Collected data:
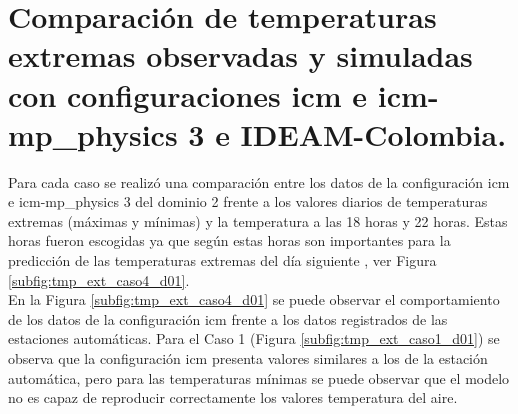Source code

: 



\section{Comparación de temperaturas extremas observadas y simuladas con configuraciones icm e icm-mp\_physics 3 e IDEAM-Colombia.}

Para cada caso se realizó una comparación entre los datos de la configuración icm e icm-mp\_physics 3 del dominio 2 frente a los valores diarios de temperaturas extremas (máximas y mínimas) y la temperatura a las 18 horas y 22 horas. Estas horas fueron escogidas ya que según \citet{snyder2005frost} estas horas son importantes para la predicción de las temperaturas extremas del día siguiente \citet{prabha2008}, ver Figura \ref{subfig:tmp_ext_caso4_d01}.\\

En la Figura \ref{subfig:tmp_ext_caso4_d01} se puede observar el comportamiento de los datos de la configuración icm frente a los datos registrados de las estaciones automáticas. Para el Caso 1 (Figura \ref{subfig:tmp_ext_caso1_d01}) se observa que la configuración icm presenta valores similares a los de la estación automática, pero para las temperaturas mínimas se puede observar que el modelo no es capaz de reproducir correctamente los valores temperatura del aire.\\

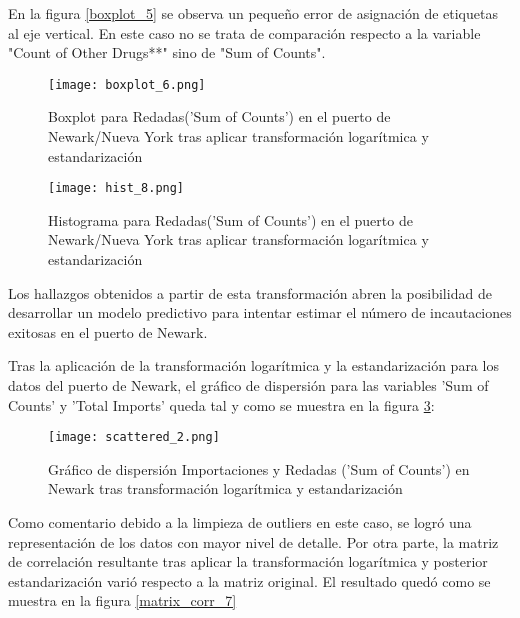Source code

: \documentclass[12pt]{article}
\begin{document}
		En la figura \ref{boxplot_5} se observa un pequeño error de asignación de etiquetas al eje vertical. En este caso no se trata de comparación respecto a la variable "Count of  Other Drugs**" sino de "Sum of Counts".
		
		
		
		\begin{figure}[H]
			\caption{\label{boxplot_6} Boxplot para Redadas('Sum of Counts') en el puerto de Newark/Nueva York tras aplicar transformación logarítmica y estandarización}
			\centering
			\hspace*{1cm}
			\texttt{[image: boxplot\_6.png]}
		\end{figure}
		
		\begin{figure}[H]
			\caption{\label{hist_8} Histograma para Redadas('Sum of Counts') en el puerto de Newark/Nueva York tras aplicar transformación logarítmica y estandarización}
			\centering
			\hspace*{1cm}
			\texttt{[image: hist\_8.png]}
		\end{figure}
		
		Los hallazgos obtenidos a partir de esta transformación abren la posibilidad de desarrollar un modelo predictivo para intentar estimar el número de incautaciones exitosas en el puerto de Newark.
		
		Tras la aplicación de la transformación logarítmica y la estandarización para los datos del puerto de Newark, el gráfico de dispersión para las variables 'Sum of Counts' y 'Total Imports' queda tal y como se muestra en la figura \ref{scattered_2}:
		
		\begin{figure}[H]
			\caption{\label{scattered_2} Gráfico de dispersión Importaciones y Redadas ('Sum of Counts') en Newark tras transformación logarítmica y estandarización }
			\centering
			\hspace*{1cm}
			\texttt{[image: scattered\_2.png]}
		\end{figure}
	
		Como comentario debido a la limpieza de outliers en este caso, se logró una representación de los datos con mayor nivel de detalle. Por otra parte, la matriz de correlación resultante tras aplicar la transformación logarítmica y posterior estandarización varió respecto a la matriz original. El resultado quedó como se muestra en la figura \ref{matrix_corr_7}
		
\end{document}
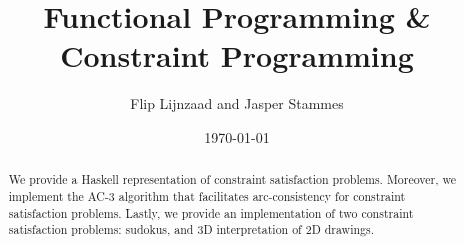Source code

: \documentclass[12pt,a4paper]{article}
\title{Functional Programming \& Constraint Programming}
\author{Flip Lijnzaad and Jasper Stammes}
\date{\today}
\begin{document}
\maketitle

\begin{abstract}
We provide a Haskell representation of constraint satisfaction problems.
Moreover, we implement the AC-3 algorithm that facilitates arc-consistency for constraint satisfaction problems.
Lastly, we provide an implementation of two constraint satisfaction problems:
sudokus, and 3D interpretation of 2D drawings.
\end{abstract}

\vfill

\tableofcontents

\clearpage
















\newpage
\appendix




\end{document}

> [WHAT THIS TASK INVOLVES]
Identify the lines in the entries above that contain "image", then copy them out.

> [SOLUTION TO THE EXERCISE]
			\texttt{[image: boxplot\_6.png]}
			\texttt{[image: hist\_8.png]}
			\texttt{[image: scattered\_2.png]}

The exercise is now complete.